Inutile de brandir des graphiques sur le déclin des contributeurs ou des chiffres sur la participation et le déséquilibre des genres − soit vous les avez vus et pensez qu’il faut faire quelque chose, soit vous les avez ignorés. Évitons ce débat et parlons de pourquoi ces changements profiteront à la communauté des contributeurs dans son ensemble, et pas simplement à un hypothétique groupe de nouveaux venus.
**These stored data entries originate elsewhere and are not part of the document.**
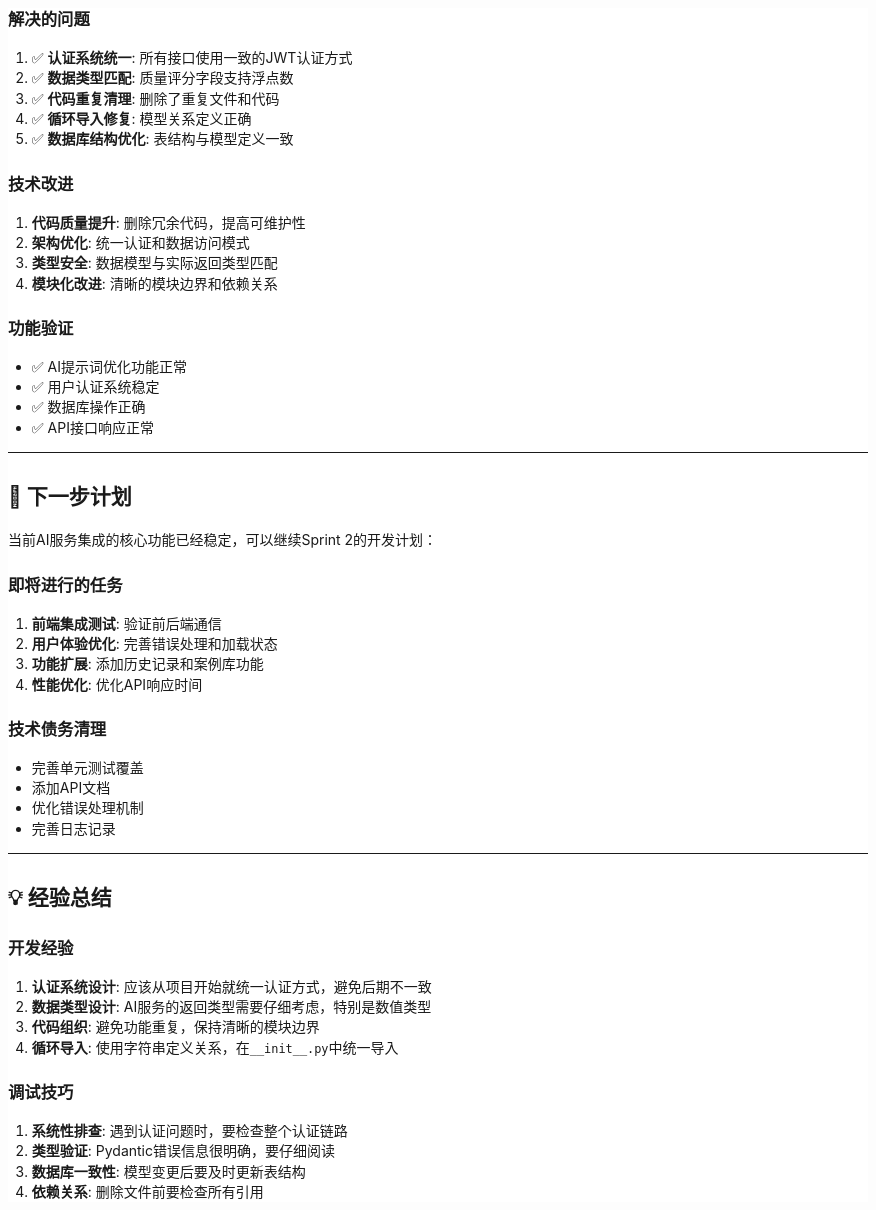### 解决的问题
1. ✅ **认证系统统一**: 所有接口使用一致的JWT认证方式
2. ✅ **数据类型匹配**: 质量评分字段支持浮点数
3. ✅ **代码重复清理**: 删除了重复文件和代码
4. ✅ **循环导入修复**: 模型关系定义正确
5. ✅ **数据库结构优化**: 表结构与模型定义一致

### 技术改进
1. **代码质量提升**: 删除冗余代码，提高可维护性
2. **架构优化**: 统一认证和数据访问模式
3. **类型安全**: 数据模型与实际返回类型匹配
4. **模块化改进**: 清晰的模块边界和依赖关系

### 功能验证
- ✅ AI提示词优化功能正常
- ✅ 用户认证系统稳定
- ✅ 数据库操作正确
- ✅ API接口响应正常

---

## 🔄 下一步计划

当前AI服务集成的核心功能已经稳定，可以继续Sprint 2的开发计划：

### 即将进行的任务
1. **前端集成测试**: 验证前后端通信
2. **用户体验优化**: 完善错误处理和加载状态
3. **功能扩展**: 添加历史记录和案例库功能
4. **性能优化**: 优化API响应时间

### 技术债务清理
- 完善单元测试覆盖
- 添加API文档
- 优化错误处理机制
- 完善日志记录

---

## 💡 经验总结

### 开发经验
1. **认证系统设计**: 应该从项目开始就统一认证方式，避免后期不一致
2. **数据类型设计**: AI服务的返回类型需要仔细考虑，特别是数值类型
3. **代码组织**: 避免功能重复，保持清晰的模块边界
4. **循环导入**: 使用字符串定义关系，在`__init__.py`中统一导入

### 调试技巧
1. **系统性排查**: 遇到认证问题时，要检查整个认证链路
2. **类型验证**: Pydantic错误信息很明确，要仔细阅读
3. **数据库一致性**: 模型变更后要及时更新表结构
4. **依赖关系**: 删除文件前要检查所有引用
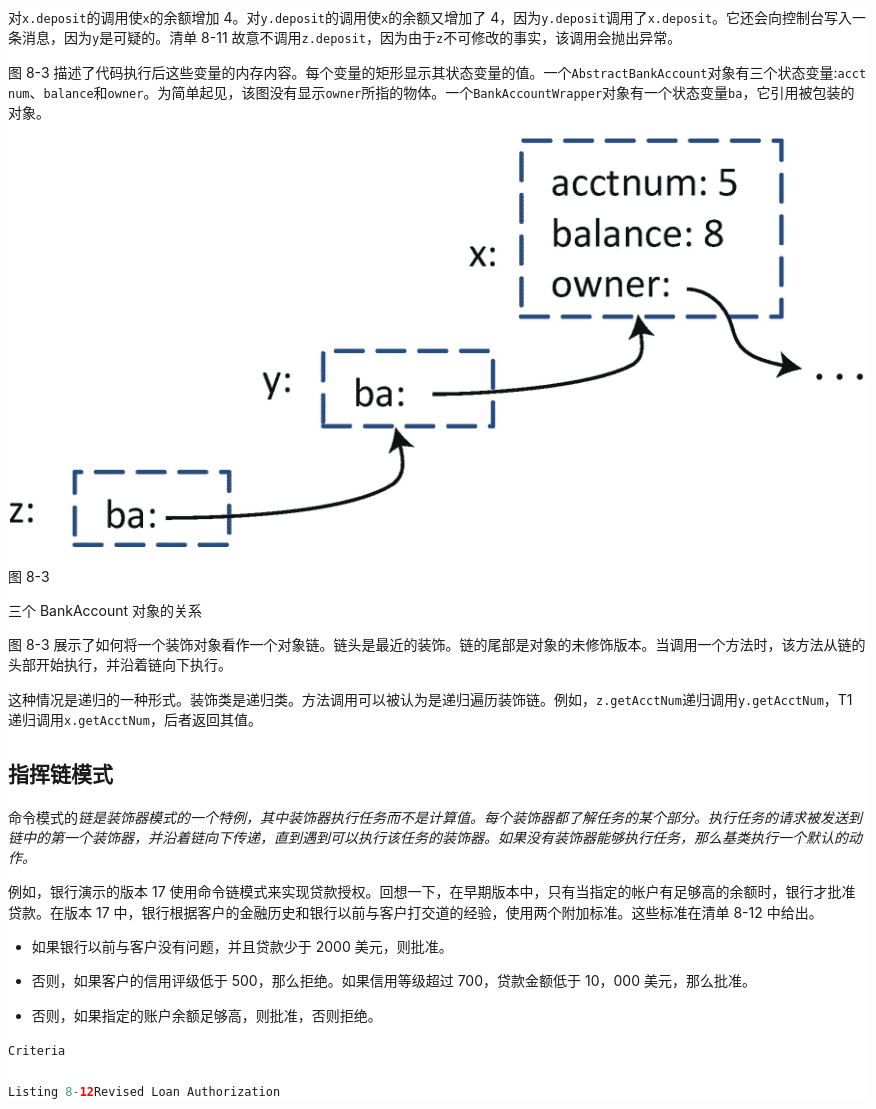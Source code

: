 对`x.deposit`的调用使`x`的余额增加 4。对`y.deposit`的调用使`x`的余额又增加了 4，因为`y.deposit`调用了`x.deposit`。它还会向控制台写入一条消息，因为`y`是可疑的。清单 8-11 故意不调用`z.deposit`，因为由于`z`不可修改的事实，该调用会抛出异常。

图 8-3 描述了代码执行后这些变量的内存内容。每个变量的矩形显示其状态变量的值。一个`AbstractBankAccount`对象有三个状态变量:`acctnum`、`balance`和`owner`。为简单起见，该图没有显示`owner`所指的物体。一个`BankAccountWrapper`对象有一个状态变量`ba`，它引用被包装的对象。

![img/470600_1_En_8_Fig3_HTML.png](img/470600_1_En_8_Fig3_HTML.png)

图 8-3

三个 BankAccount 对象的关系

图 8-3 展示了如何将一个装饰对象看作一个对象链。链头是最近的装饰。链的尾部是对象的未修饰版本。当调用一个方法时，该方法从链的头部开始执行，并沿着链向下执行。

这种情况是递归的一种形式。装饰类是递归类。方法调用可以被认为是递归遍历装饰链。例如，`z.getAcctNum`递归调用`y.getAcctNum`，T1 递归调用`x.getAcctNum`，后者返回其值。

## 指挥链模式

命令模式的*链是装饰器模式的一个特例，其中装饰器执行任务而不是计算值。每个装饰器都了解任务的某个部分。执行任务的请求被发送到链中的第一个装饰器，并沿着链向下传递，直到遇到可以执行该任务的装饰器。如果没有装饰器能够执行任务，那么基类执行一个默认的动作。*

例如，银行演示的版本 17 使用命令链模式来实现贷款授权。回想一下，在早期版本中，只有当指定的帐户有足够高的余额时，银行才批准贷款。在版本 17 中，银行根据客户的金融历史和银行以前与客户打交道的经验，使用两个附加标准。这些标准在清单 8-12 中给出。

*   如果银行以前与客户没有问题，并且贷款少于 2000 美元，则批准。

*   否则，如果客户的信用评级低于 500，那么拒绝。如果信用等级超过 700，贷款金额低于 10，000 美元，那么批准。

*   否则，如果指定的账户余额足够高，则批准，否则拒绝。

```java
Criteria

Listing 8-12Revised Loan Authorization

```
Davantage de contributeurs signifie moins de travail

Si nous pouvons attirer et conserver de nouveaux contributeurs, nous réduirons la charge de travail globale pour tout le monde. À quelle vitesse le travail en retard sera-t-il absorbé si nous avons ne serait-ce que 5000 nouveaux contributeurs ?

Un meilleur outil de travail signifie moins de travail

Maquette du système de discussion Flow, telle que présentée à Wikimania 2012

Au cours de l’année j’ai étudié les nombreuses façons de travailler sur Wikipédia, me suis entretenu avec des centaines de Wikipédiens. J’ai visionné des vidéos de contributeurs patrouillant sur les nouvelles pages, spectacle affreux qui m’a rempli de compassion envers ceux qui font ce travail. J’ai vu tant de personnes − qui pourraient être de bons Wikipédiens − abandonner le projet par frustration, simplement parce qu’utiliser Wikipédia est trop difficile.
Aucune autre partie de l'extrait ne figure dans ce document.